(Source records)
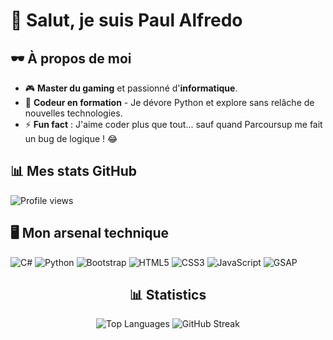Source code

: # 👾 Salut, je suis Paul Alfredo

## 🕶️ À propos de moi
- 🎮 **Master du gaming** et passionné d'**informatique**.
- 🌱 **Codeur en formation** - Je dévore Python et explore sans relâche de nouvelles technologies.
- ⚡ **Fun fact** : J'aime coder plus que tout... sauf quand Parcoursup me fait un bug de logique ! 😂

## 📊 Mes stats GitHub
![Profile views](https://komarev.com/ghpvc/?username=paulalfredo&label=Profile%20views&color=green&style=plastic)

## 🖥️ Mon arsenal technique
![C#](https://img.shields.io/badge/csharp-%23239120.svg?style=for-the-badge&logo=csharp&logoColor=white)
![Python](https://img.shields.io/badge/python-%2314354C.svg?style=for-the-badge&logo=python&logoColor=white)
![Bootstrap](https://img.shields.io/badge/bootstrap-%238511FA.svg?style=for-the-badge&logo=bootstrap&logoColor=white)
![HTML5](https://img.shields.io/badge/html5-%23E34F26.svg?style=for-the-badge&logo=html5&logoColor=white)
![CSS3](https://img.shields.io/badge/css3-%231572B6.svg?style=for-the-badge&logo=css3&logoColor=white)
![JavaScript](https://img.shields.io/badge/javascript-%23323330.svg?style=for-the-badge&logo=javascript&logoColor=%23F7DF1E)
![GSAP](https://img.shields.io/badge/gsap-%2388CE02.svg?style=for-the-badge&logo=greensock&logoColor=white)


<div align="center">
  <h2 align="center">📊 Statistics</h2>

 
  <!-- Top Languages -->
  <img src="https://github-readme-stats.vercel.app/api/top-langs/?username=paulafredo&layout=compact&theme=tokyonight&hide_border=true" alt="Top Languages" />

  <!-- Streak Stats -->
 <img src="https://streak-stats.demolab.com/?user=paulafredo&theme=tokyonight_duo&hide_border=true&mode=weekly" alt="GitHub Streak" />

</div>



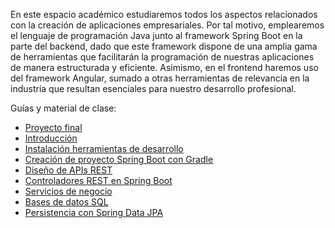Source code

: En este espacio académico estudiaremos todos los aspectos relacionados con la creación de aplicaciones empresariales. Por tal motivo, emplearemos el lenguaje de programación Java junto al framework Spring Boot en la parte del backend, dado que este framework dispone de una amplia gama de herramientas que facilitarán la programación de nuestras aplicaciones de manera estructurada y eficiente. Asimismo, en el frontend haremos uso del framework Angular, sumado a otras herramientas de relevancia en la industria que resultan esenciales para nuestro desarrollo profesional.

Guías y material de clase:

- [Proyecto final](0.proyecto-final.md)
- [Introducción](1.introduccion.md)
- [Instalación herramientas de desarrollo](2.instalacion-herramientas-de-desarrollo.md)
- [Creación de proyecto Spring Boot con Gradle](3.proyecto-gradle.md)
- [Diseño de APIs REST](4.apis-rest.md)
- [Controladores REST en Spring Boot](5.controladores-rest-SpringBoot.md)
- [Servicios de negocio](6.servicios-negocio.md)
- [Bases de datos SQL](7.bases-datos-sql.md)
- [Persistencia con Spring Data JPA](8.persistencia-SpringDataJPA.md)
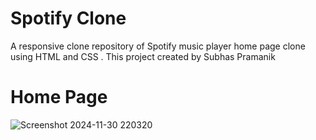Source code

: # Spotify Clone

A responsive clone repository of Spotify music player home page clone using HTML and CSS . This project created by Subhas Pramanik

# Home Page 

![Screenshot 2024-11-30 220320](https://github.com/user-attachments/assets/a0ae5fbe-0264-4693-8a40-d5fdf5c159d8)

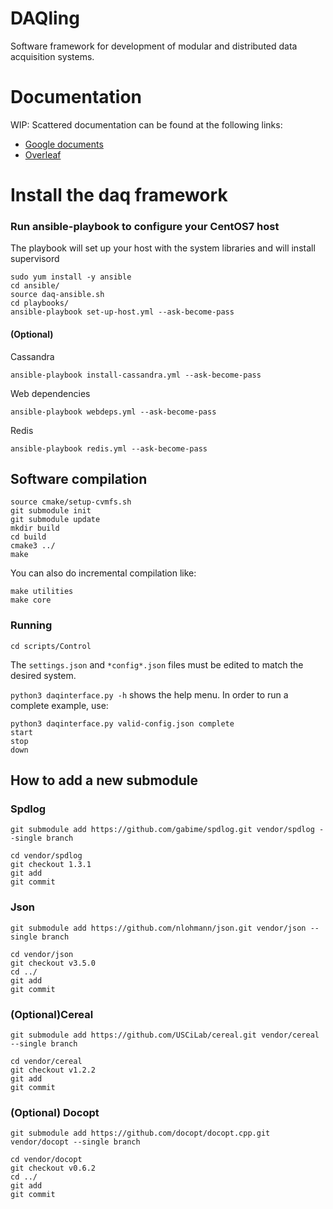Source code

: # DAQling

Software framework for development of modular and distributed data acquisition systems.

# Documentation
WIP: Scattered documentation can be found at the following links:
- [Google documents][drive]
- [Overleaf][overleaf]

[drive]: <https://drive.google.com/drive/folders/1sMiRltFLZY9HFLqsrGpXrNlBZx4Yx3qN?usp=sharing>
[overleaf]: <https://www.overleaf.com/9291872198hhwbjgmdstpv>

# Install the daq framework
### Run ansible-playbook to configure your CentOS7 host
The playbook will set up your host with the system libraries and will install supervisord

    sudo yum install -y ansible
    cd ansible/
    source daq-ansible.sh
    cd playbooks/
    ansible-playbook set-up-host.yml --ask-become-pass

#### (Optional)
Cassandra

    ansible-playbook install-cassandra.yml --ask-become-pass

Web dependencies

    ansible-playbook webdeps.yml --ask-become-pass

Redis

    ansible-playbook redis.yml --ask-become-pass


## Software compilation

    source cmake/setup-cvmfs.sh
    git submodule init
    git submodule update
    mkdir build
    cd build
    cmake3 ../
    make

You can also do incremental compilation like:

    make utilities
    make core

### Running

    cd scripts/Control

The `settings.json` and `*config*.json` files must be edited to match the desired system.

`python3 daqinterface.py -h` shows the help menu. In order to run a complete example, use:

    python3 daqinterface.py valid-config.json complete
    start
    stop
    down

## How to add a new submodule
### Spdlog

    git submodule add https://github.com/gabime/spdlog.git vendor/spdlog --single branch

    cd vendor/spdlog
    git checkout 1.3.1
    git add
    git commit

### Json

    git submodule add https://github.com/nlohmann/json.git vendor/json --single branch

    cd vendor/json
    git checkout v3.5.0
    cd ../
    git add
    git commit


### (Optional)Cereal

    git submodule add https://github.com/USCiLab/cereal.git vendor/cereal --single branch

    cd vendor/cereal
    git checkout v1.2.2
    git add
    git commit

### (Optional) Docopt

    git submodule add https://github.com/docopt/docopt.cpp.git vendor/docopt --single branch

    cd vendor/docopt
    git checkout v0.6.2
    cd ../
    git add
    git commit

# TASK OBJECTIVE:
Looking at the records above, work out how many lines include the word "complete", then give that number by itself.

# ANSWER TO THIS EXERCISE:
2